Jessica Igor Chacano, Periodista Hay días en los que uno abre las redes sociales y siente que entró a un ring, donde no hay reglas, no hay árbitro y nadie parece interesado en entender al otro. Sólo personas listas para lanzar el primer golpe contra cualquiera que piense distinto.
Con el tiempo este tipo de actitudes ya dejó de sorprenderme. El problema es que la intolerancia ya no se ve como un desborde ocasional, se volvió una costumbre, un hábito, es como un deporte que muchos practican sin sudar desde un sillón o un escritorio.
Pero conviene decir con claridad que el problema no es el debate, discutir ideas es sano, tener puntos de vista diferentes es parte de cualquier sociedad viva. Lo que se deterioró es la forma en que discutimos. Antes uno podía encontrarse con alguien que no pensaba igual y aun así mantener una conversación que valiera la pena, hoy en cambio, la respuesta automática es el ataque personal. Hoy se discute para destruir, no para razonar.
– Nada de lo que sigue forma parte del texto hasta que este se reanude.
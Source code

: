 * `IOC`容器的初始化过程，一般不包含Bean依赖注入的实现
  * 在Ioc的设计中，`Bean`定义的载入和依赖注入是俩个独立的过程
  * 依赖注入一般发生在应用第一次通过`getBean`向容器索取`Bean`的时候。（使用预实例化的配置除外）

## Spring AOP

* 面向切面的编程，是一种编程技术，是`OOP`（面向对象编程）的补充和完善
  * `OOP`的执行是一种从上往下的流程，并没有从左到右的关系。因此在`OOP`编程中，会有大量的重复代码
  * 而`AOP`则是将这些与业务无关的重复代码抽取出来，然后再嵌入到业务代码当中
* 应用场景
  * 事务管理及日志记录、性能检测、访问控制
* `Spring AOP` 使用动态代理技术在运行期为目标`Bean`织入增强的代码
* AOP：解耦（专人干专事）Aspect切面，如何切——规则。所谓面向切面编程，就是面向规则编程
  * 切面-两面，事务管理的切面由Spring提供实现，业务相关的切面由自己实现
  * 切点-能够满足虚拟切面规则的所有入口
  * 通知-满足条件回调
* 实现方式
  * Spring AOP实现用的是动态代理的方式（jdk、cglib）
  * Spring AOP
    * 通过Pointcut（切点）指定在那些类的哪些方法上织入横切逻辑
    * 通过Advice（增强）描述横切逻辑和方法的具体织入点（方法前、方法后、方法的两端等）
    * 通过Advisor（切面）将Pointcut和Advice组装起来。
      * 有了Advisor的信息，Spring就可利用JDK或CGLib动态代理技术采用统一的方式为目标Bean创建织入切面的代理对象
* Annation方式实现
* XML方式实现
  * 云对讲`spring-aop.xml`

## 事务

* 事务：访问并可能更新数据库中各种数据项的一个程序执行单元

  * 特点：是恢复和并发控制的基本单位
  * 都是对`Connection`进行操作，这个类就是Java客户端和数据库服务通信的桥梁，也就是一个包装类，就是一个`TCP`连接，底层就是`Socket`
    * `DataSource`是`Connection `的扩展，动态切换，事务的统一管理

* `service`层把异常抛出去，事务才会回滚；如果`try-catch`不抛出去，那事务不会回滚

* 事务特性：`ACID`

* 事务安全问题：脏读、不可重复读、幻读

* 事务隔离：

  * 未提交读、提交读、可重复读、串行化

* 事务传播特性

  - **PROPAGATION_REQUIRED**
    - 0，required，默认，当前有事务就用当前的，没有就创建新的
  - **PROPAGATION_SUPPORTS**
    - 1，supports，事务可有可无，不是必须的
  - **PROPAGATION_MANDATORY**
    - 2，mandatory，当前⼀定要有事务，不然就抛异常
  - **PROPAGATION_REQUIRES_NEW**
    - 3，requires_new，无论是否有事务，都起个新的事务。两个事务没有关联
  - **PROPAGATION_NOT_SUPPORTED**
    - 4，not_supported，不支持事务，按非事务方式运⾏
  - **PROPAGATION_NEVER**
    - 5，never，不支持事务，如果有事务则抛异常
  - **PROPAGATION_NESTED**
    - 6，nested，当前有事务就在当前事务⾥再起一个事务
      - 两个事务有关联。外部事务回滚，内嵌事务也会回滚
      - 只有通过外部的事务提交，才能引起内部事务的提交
Pienso que las redes sociales han tenido un rol preponderante en este cambio, son una especie de democracia acelerada donde todos pueden participar. En teoría esto es bueno, porque permite que voces antes invisibles entren en la conversación pública. Pero ese mismo acceso masivo abrió otra puerta, ya que ahora cualquiera, incluso quien apenas sabe redactar una frase, puede entrar a la contienda sin tener una base mínima de información ni un argumento que se sostenga. Basta un teclado y un poco de rabia para que alguien se sienta con autoridad para insultar, pontificar y repartir sentencias sin filtro.
El teclado se volvió un escudo, porque muchos se animan a decir cosas que jamás dirían frente a otra persona. En la vida real, fuera de la pantalla, ya no hay anonimato que los proteja, y ahí aparece un contraste revelador, personas que en redes hablan como si fueran expertos en todo, en la práctica tal vez no sean capaces de hilar una idea clara o sostener un intercambio medianamente serio.
Lo mismo sucede con ciertos líderes políticos que encontraron en el insulto su única herramienta de combate, les funciona cuando el objetivo es encender a sus seguidores, pero en una mesa real o en una cumbre internacional ese recurso se les agota rápido. Porque no hay insulto que sustituya un argumento bien construido, cuando la discusión exige profundidad, se les acaba el guion.
Lo más preocupante es que este clima va moldeando la convivencia social. Cada vez hay más gente que piensa dos veces antes de opinar, no porque no tenga algo que decir, sino porque sabe que cualquier frase puede atraer una lluvia de agresiones, entonces muchos prefieren callar para evitar problemas. El resultado es un espacio público dominado por quienes gritan más fuerte, no por quienes tienen mejores ideas o argumentos más sólidos.
A la larga esto nos afecta a todos, vivimos más irritables, más tensos, y más desconfiados. Nos cuesta reconocer la buena intención en el otro, nos cuesta aceptar que alguien pueda discrepar sin que eso lo convierta en enemigo. Algunos incluso encuentran una especie de satisfacción en ver caer al que piensa diferente, lo cual es un reflejo que se volvió común, como si destruir al otro fuera prueba de convicción.
Discutir no debería ser un campo de batalla, tampoco se trata de abrazarnos todos ni de fingir que las diferencias no existen. Sí importan, y mucho, pero lo que urge es recuperar la capacidad de conversar sin convertir al otro en un blanco, la capacidad de escuchar sin preparar el golpe siguiente. La capacidad de reconocer que la fuerza de un argumento no se mide por el volumen con el que se lanza.
Una sociedad sana no se mantiene con berrinches de políticos en campaña ni con hordas digitales listas para atacar, se mantiene con respeto, con la simple idea de que nadie pierde por tratar bien a quien piensa distinto. Mientras sigamos celebrando a los odiadores seriales ?como se me ocurrió designarlos- seguiremos atrapados en la misma espiral. Es hora de dejar de premiar la furia y empezar a valorar a quienes saben discutir con cabeza fría.